▶ [Exercise objective] Print the records below word for word, but leave out the pictures.

━━━━━━━━━━━━━━━━

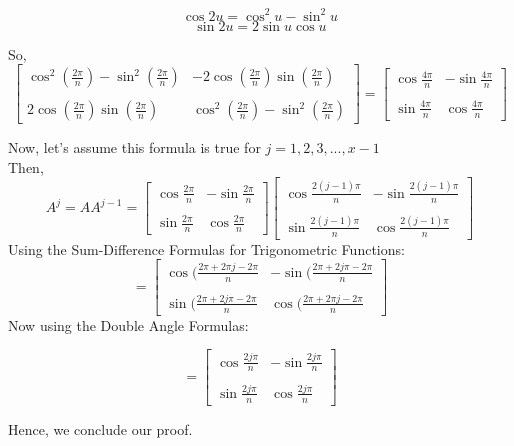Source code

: \documentclass[12pt]{article}
\begin{document}
\[
	\cos 2u = \cos^2u - \sin^2u
\]
\[
	\sin 2u = 2\sin u\cos u
\]

So, 
\[
	\begin{bmatrix}
		\cos^2(\frac{2\pi}{n}) - \sin^2(\frac{2\pi}{n}) & -2\cos (\frac{2\pi}{n})\sin (\frac{2\pi}{n}) \\
		\\
		2\cos (\frac{2\pi}{n}) \sin (\frac{2\pi}{n}) & \cos^2(\frac{2\pi}{n}) - \sin^2(\frac{2\pi}{n})  
	\end{bmatrix}
	=
	\begin{bmatrix}
		\cos\frac{4\pi}{n} & -\sin\frac{4\pi}{n} \\
		\\
		\sin\frac{4\pi}{n} &  \cos\frac{4\pi}{n}
	\end{bmatrix}
\]

Now, let's assume this formula is true for $j = 1,2,3,...,x-1$ \\
Then, \\
\[
	A^j = AA^{j-1}
	=
	\begin{bmatrix}
		\cos\frac{2\pi}{n} & -\sin\frac{2\pi}{n} \\
		\\
		\sin\frac{2\pi}{n} &  \cos\frac{2\pi}{n}
	\end{bmatrix}
	\begin{bmatrix}
		\cos\frac{2(j-1)\pi}{n} & -\sin\frac{2(j-1)\pi}{n} \\
		\\
		\sin\frac{2(j-1)\pi}{n} &  \cos\frac{2(j-1)\pi}{n}
	\end{bmatrix}
\]
Using the Sum-Difference Formulas for Trigonometric Functions:
\[
	=
	\begin{bmatrix}
		\cos (\frac{2\pi + 2\pi j - 2\pi}{n} & -\sin (\frac{2\pi + 2j\pi - 2\pi}{n} \\
		\\
		\sin (\frac{2\pi + 2j\pi - 2\pi}{n} & \cos (\frac{2\pi + 2\pi j - 2\pi}{n}  
	\end{bmatrix}
	\]
	Now using the Double Angle Formulas:

	\[
		=
		\begin{bmatrix}
			\cos\frac{2j\pi}{n} & -\sin\frac{2j\pi}{n} \\
			\\
			\sin\frac{2j\pi}{n} &  \cos\frac{2j\pi}{n}
		\end{bmatrix}
	\]

	Hence, we conclude our proof. \\

	\section*{}
\end{document}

━━━━━━━━━━━━━━━━

▶ [The completed task]
Source code

: \documentclass[12pt]{article}
\begin{document}
\[
	\cos 2u = \cos^2u - \sin^2u
\]
\[
	\sin 2u = 2\sin u\cos u
\]

So, 
\[
	\begin{bmatrix}
		\cos^2(\frac{2\pi}{n}) - \sin^2(\frac{2\pi}{n}) & -2\cos (\frac{2\pi}{n})\sin (\frac{2\pi}{n}) \\
		\\
		2\cos (\frac{2\pi}{n}) \sin (\frac{2\pi}{n}) & \cos^2(\frac{2\pi}{n}) - \sin^2(\frac{2\pi}{n})  
	\end{bmatrix}
	=
	\begin{bmatrix}
		\cos\frac{4\pi}{n} & -\sin\frac{4\pi}{n} \\
		\\
		\sin\frac{4\pi}{n} &  \cos\frac{4\pi}{n}
	\end{bmatrix}
\]

Now, let's assume this formula is true for $j = 1,2,3,...,x-1$ \\
Then, \\
\[
	A^j = AA^{j-1}
	=
	\begin{bmatrix}
		\cos\frac{2\pi}{n} & -\sin\frac{2\pi}{n} \\
		\\
		\sin\frac{2\pi}{n} &  \cos\frac{2\pi}{n}
	\end{bmatrix}
	\begin{bmatrix}
		\cos\frac{2(j-1)\pi}{n} & -\sin\frac{2(j-1)\pi}{n} \\
		\\
		\sin\frac{2(j-1)\pi}{n} &  \cos\frac{2(j-1)\pi}{n}
	\end{bmatrix}
\]
Using the Sum-Difference Formulas for Trigonometric Functions:
\[
	=
	\begin{bmatrix}
		\cos (\frac{2\pi + 2\pi j - 2\pi}{n} & -\sin (\frac{2\pi + 2j\pi - 2\pi}{n} \\
		\\
		\sin (\frac{2\pi + 2j\pi - 2\pi}{n} & \cos (\frac{2\pi + 2\pi j - 2\pi}{n}  
	\end{bmatrix}
	\]
	Now using the Double Angle Formulas:

	\[
		=
		\begin{bmatrix}
			\cos\frac{2j\pi}{n} & -\sin\frac{2j\pi}{n} \\
			\\
			\sin\frac{2j\pi}{n} &  \cos\frac{2j\pi}{n}
		\end{bmatrix}
	\]

	Hence, we conclude our proof. \\

	\section*{}
\end{document}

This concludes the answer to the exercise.